Start of RECORDS PROVIDED

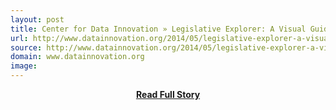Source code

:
 ```yaml
---
layout: post
title: Center for Data Innovation » Legislative Explorer: A Visual Guide to Congress
url: http://www.datainnovation.org/2014/05/legislative-explorer-a-visual-guide-to-congress/
source: http://www.datainnovation.org/2014/05/legislative-explorer-a-visual-guide-to-congress/
domain: www.datainnovation.org
image: 
---
```


<p></p>
<center><p><a href="http://www.datainnovation.org/2014/05/legislative-explorer-a-visual-guide-to-congress/" style='padding:25px; font-sze:18px; font-weight: bold;'>Read Full Story</a></p></center>

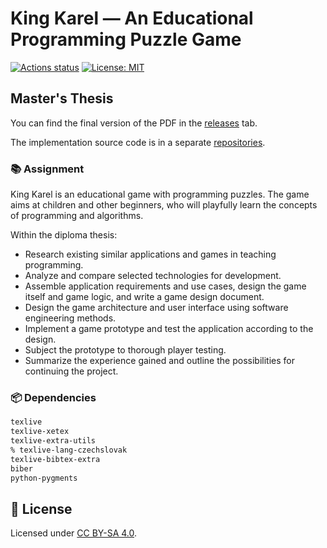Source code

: # King Karel — An Educational Programming Puzzle Game

[![Actions status](https://github.com/tenhobi/masters-thesis/workflows/Build/badge.svg)](https://github.com/tenhobi/masters-thesis/actions)
[![License: MIT](https://img.shields.io/badge/license-CC%20BY--SA%204.0-blue.svg)](https://creativecommons.org/licenses/by-sa/4.0)

## Master's Thesis

You can find the final version of the PDF in the [releases][] tab.

The implementation source code is in a separate [repositories][code-repositories].

### 📚 Assignment

King Karel is an educational game with programming puzzles. The game aims at children and other beginners, who will playfully learn the concepts of programming and algorithms.

Within the diploma thesis:
- Research existing similar applications and games in teaching programming.
- Analyze and compare selected technologies for development.
- Assemble application requirements and use cases, design the game itself and game logic, and write a game design document.
- Design the game architecture and user interface using software engineering methods.
- Implement a game prototype and test the application according to the design.
- Subject the prototype to thorough player testing.
- Summarize the experience gained and outline the possibilities for continuing the project.

### 📦 Dependencies

```txt
texlive
texlive-xetex
texlive-extra-utils
% texlive-lang-czechslovak
texlive-bibtex-extra
biber
python-pygments
```

## 📃 License

Licensed under [CC BY-SA 4.0](LICENSE).

[code-repositories]: https://github.com/kingkareldev
[releases]: https://github.com/tenhobi/masters-thesis/releases
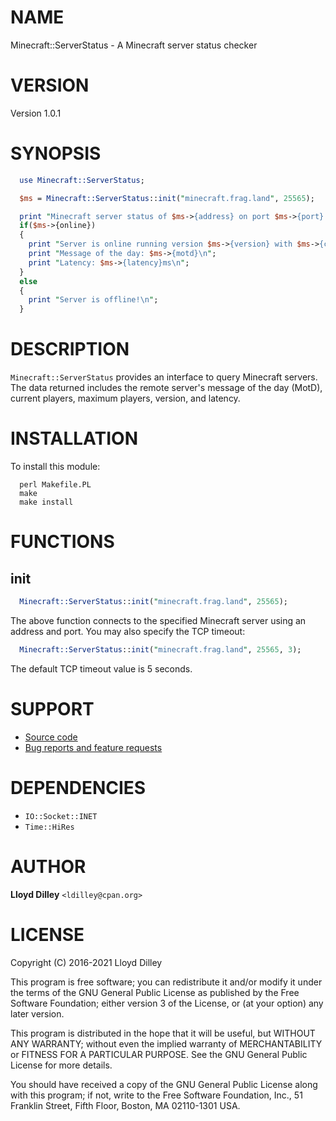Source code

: # NAME

Minecraft::ServerStatus - A Minecraft server status checker

# VERSION

Version 1.0.1

# SYNOPSIS

```perl
  use Minecraft::ServerStatus;

  $ms = Minecraft::ServerStatus::init("minecraft.frag.land", 25565);

  print "Minecraft server status of $ms->{address} on port $ms->{port}:\n";
  if($ms->{online})
  {
    print "Server is online running version $ms->{version} with $ms->{current_players} out of $ms->{max_players} players.\n";
    print "Message of the day: $ms->{motd}\n";
    print "Latency: $ms->{latency}ms\n";
  }
  else
  {
    print "Server is offline!\n";
  }
```

# DESCRIPTION

`Minecraft::ServerStatus` provides an interface to query Minecraft servers. The data returned includes the remote server's
message of the day (MotD), current players, maximum players, version, and latency.

# INSTALLATION

To install this module:

```
  perl Makefile.PL
  make
  make install         
```

# FUNCTIONS

## init

```perl
  Minecraft::ServerStatus::init("minecraft.frag.land", 25565);
```

The above function connects to the specified Minecraft server using an address and port. You may also specify the TCP timeout:

```perl
  Minecraft::ServerStatus::init("minecraft.frag.land", 25565, 3);
```

The default TCP timeout value is 5 seconds.

# SUPPORT

* [Source code](https://github.com/FragLand/minestat)
* [Bug reports and feature requests](https://github.com/FragLand/minestat/issues)

# DEPENDENCIES

* `IO::Socket::INET`
* `Time::HiRes`

# AUTHOR

**Lloyd Dilley** `<ldilley@cpan.org>`

# LICENSE

Copyright (C) 2016-2021 Lloyd Dilley

This program is free software; you can redistribute it and/or modify
it under the terms of the GNU General Public License as published by
the Free Software Foundation; either version 3 of the License, or
(at your option) any later version.

This program is distributed in the hope that it will be useful,
but WITHOUT ANY WARRANTY; without even the implied warranty of
MERCHANTABILITY or FITNESS FOR A PARTICULAR PURPOSE. See the
GNU General Public License for more details.

You should have received a copy of the GNU General Public License along
with this program; if not, write to the Free Software Foundation, Inc.,
51 Franklin Street, Fifth Floor, Boston, MA 02110-1301 USA.

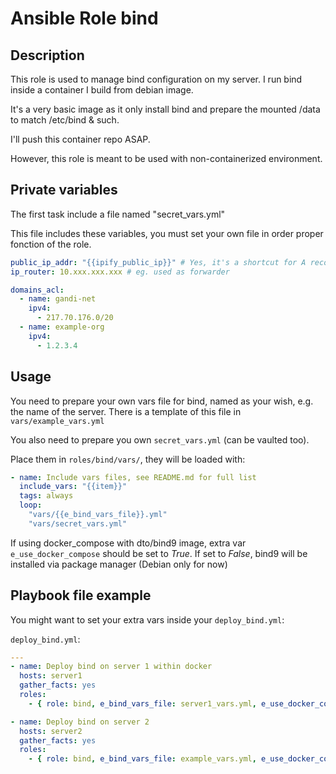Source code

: # Ansible Role bind

## Description

This role is used to manage bind configuration on my server.
I run bind inside a container I build from debian image.

It's a very basic image as it only install bind and prepare the mounted /data to match /etc/bind & such.

I'll push this container repo ASAP.

However, this role is meant to be used with non-containerized environment.


## Private variables

The first task include a file named "secret_vars.yml"

This file includes these variables, you must set your own file in order proper fonction of the role.

```yaml
public_ip_addr: "{{ipify_public_ip}}" # Yes, it's a shortcut for A record in my case
ip_router: 10.xxx.xxx.xxx # eg. used as forwarder

domains_acl:
  - name: gandi-net
    ipv4:
      - 217.70.176.0/20
  - name: example-org
    ipv4:
      - 1.2.3.4
```

## Usage

You need to prepare your own vars file for bind, named as your wish, e.g. the name of the server.
There is a template of this file in `vars/example_vars.yml`

You also need to prepare you own `secret_vars.yml` (can be vaulted too).  
  
Place them in `roles/bind/vars/`, they will be loaded with:

```yaml
- name: Include vars files, see README.md for full list
  include_vars: "{{item}}"
  tags: always
  loop:
    "vars/{{e_bind_vars_file}}.yml"
    "vars/secret_vars.yml"
```

If using docker_compose with dto/bind9 image, extra var `e_use_docker_compose` should be set to _True_.
If set to _False_, bind9 will be installed via package manager (Debian only for now)

## Playbook file example

You might want to set your extra vars inside your `deploy_bind.yml`:

`deploy_bind.yml`:
```yaml
---
- name: Deploy bind on server 1 within docker
  hosts: server1
  gather_facts: yes
  roles:
    - { role: bind, e_bind_vars_file: server1_vars.yml, e_use_docker_compose: True }

- name: Deploy bind on server 2
  hosts: server2
  gather_facts: yes
  roles:
    - { role: bind, e_bind_vars_file: example_vars.yml, e_use_docker_compose: False }
```
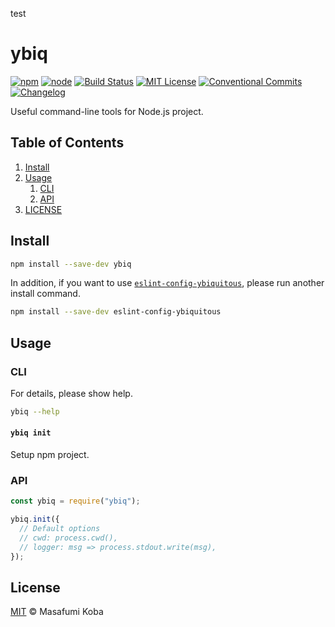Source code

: test
# ybiq

[![npm](https://img.shields.io/npm/v/ybiq.svg)](https://www.npmjs.com/package/ybiq)
[![node](https://img.shields.io/node/v/ybiq.svg)](https://github.com/ybiquitous/ybiq)
[![Build Status](https://travis-ci.org/ybiquitous/ybiq.svg?branch=master)](https://travis-ci.org/ybiquitous/ybiq)
[![MIT License](https://img.shields.io/github/license/ybiquitous/ybiq.svg)](LICENSE)
[![Conventional Commits](https://img.shields.io/badge/Conventional%20Commits-1.0.0-yellow.svg)](https://conventionalcommits.org)
[![Changelog](https://img.shields.io/badge/changelog-here-blue.svg)](CHANGELOG.md)

Useful command-line tools for Node.js project.

## Table of Contents

1.  [Install](#install)
2.  [Usage](#usage)
    1.  [CLI](#cli)
    2.  [API](#api)
3.  [LICENSE](#license)

## Install

```sh
npm install --save-dev ybiq
```

In addition, if you want to use [`eslint-config-ybiquitous`](https://npm.im/eslint-config-ybiquitous),
please run another install command.

```sh
npm install --save-dev eslint-config-ybiquitous
```

## Usage

### CLI

For details, please show help.

```sh
ybiq --help
```

#### `ybiq init`

Setup npm project.

### API

```js
const ybiq = require("ybiq");

ybiq.init({
  // Default options
  // cwd: process.cwd(),
  // logger: msg => process.stdout.write(msg),
});
```

## License

[MIT](LICENSE) © Masafumi Koba

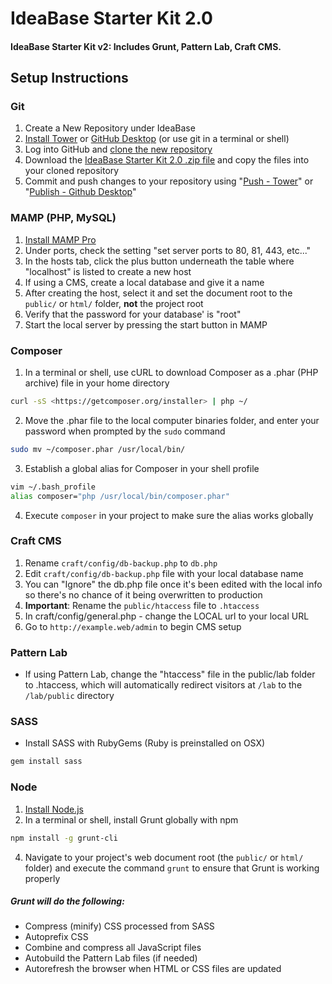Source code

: # IdeaBase Starter Kit 2.0

#### IdeaBase Starter Kit v2: Includes Grunt, Pattern Lab, Craft CMS.

## Setup Instructions

### Git

1.  Create a New Repository under IdeaBase
2.  [Install Tower](https://www.git-tower.com/) or [GitHub Desktop](https://desktop.github.com/) (or use git in a terminal or shell)
3.  Log into GitHub and [clone the new repository](https://help.github.com/articles/cloning-a-repository/)
4.  Download the [IdeaBase Starter Kit 2.0 .zip file](https://github.com/ideabase/starter_kit2/archive/master.zip) and copy the files into your cloned repository
5.  Commit and push changes to your repository using "[Push - Tower](https://www.git-tower.com/help/mac/branches-and-tags/push)" or "[Publish - Github Desktop](https://services.github.com/on-demand/github-desktop/push-with-github-desktop)"

### MAMP (PHP, MySQL)

1.  [Install MAMP Pro](https://www.mamp.info/en/mamp-pro/)
2.  Under ports, check the setting "set server ports to 80, 81, 443, etc..."
3.  In the hosts tab, click the plus button underneath the table where "localhost" is listed to create a new host
4.  If using a CMS, create a local database and give it a name
5.  After creating the host, select it and set the document root to the `public/` or `html/` folder, **not** the project root
6.  Verify that the password for your database' is "root"
7.  Start the local server by pressing the start button in MAMP

### Composer

1.  In a terminal or shell, use cURL to download Composer as a .phar (PHP archive) file in your home directory

```sh
curl -sS <https://getcomposer.org/installer> | php ~/
```

2.  Move the .phar file to the local computer binaries folder, and enter your password when prompted by the `sudo` command

```sh
sudo mv ~/composer.phar /usr/local/bin/
```

3.  Establish a global alias for Composer in your shell profile

```sh
vim ~/.bash_profile
alias composer="php /usr/local/bin/composer.phar"
```

4.  Execute `composer` in your project to make sure the alias works globally

### Craft CMS

1.  Rename `craft/config/db-backup.php` to `db.php`
2.  Edit `craft/config/db-backup.php` file with your local database name
3.  You can "Ignore" the db.php file once it's been edited with the local info so there's no chance of it being overwritten to production
4.  **Important**: Rename the `public/htaccess` file to `.htaccess`
5.  In craft/config/general.php - change the LOCAL url to your local URL
6.  Go to `http://example.web/admin` to begin CMS setup

### Pattern Lab

-   If using Pattern Lab, change the "htaccess" file in the public/lab folder to .htaccess, which will automatically redirect visitors at `/lab` to the `/lab/public` directory

### SASS

-   Install SASS with RubyGems (Ruby is preinstalled on OSX)

```sh
gem install sass
```

### Node

1.  [Install Node.js](https://nodejs.org/en/download/)
2.  In a terminal or shell, install Grunt globally with npm

```sh
npm install -g grunt-cli
```

4.  Navigate to your project's web document root (the `public/` or `html/` folder) and execute the command `grunt` to ensure that Grunt is working properly

##### Grunt will do the following:

-   Compress (minify) CSS processed from SASS
-   Autoprefix CSS
-   Combine and compress all JavaScript files
-   Autobuild the Pattern Lab files (if needed)
-   Autorefresh the browser when HTML or CSS files are updated

[comment]: # (TODO: Fix critical CSS)
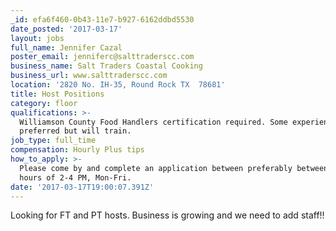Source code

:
 ```yaml
---
_id: efa6f460-0b43-11e7-b927-6162ddbd5530
date_posted: '2017-03-17'
layout: jobs
full_name: Jennifer Cazal
poster_email: jenniferc@salttraderscc.com
business_name: Salt Traders Coastal Cooking
business_url: www.salttraderscc.com
location: '2820 No. IH-35, Round Rock TX  78681'
title: Host Positions
category: floor
qualifications: >-
  Williamson County Food Handlers certification required. Some experience
  preferred but will train.
job_type: full_time
compensation: Hourly Plus tips
how_to_apply: >-
  Please come by and complete an application between preferably between the
  hours of 2-4 PM, Mon-Fri.
date: '2017-03-17T19:00:07.391Z'
---
```

Looking for FT and PT hosts. Business is growing and we need to add staff!!
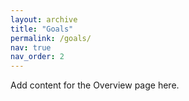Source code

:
```yaml
---
layout: archive
title: "Goals"
permalink: /goals/
nav: true
nav_order: 2
---
```

Add content for the Overview page here.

End of RECORDS PROVIDED

_WHAT NEEDS TO BE DONE_
Your reply should be one number: how many lines in this listing contain the string "htaccess".

_RESPONSE TO THIS TASK_
2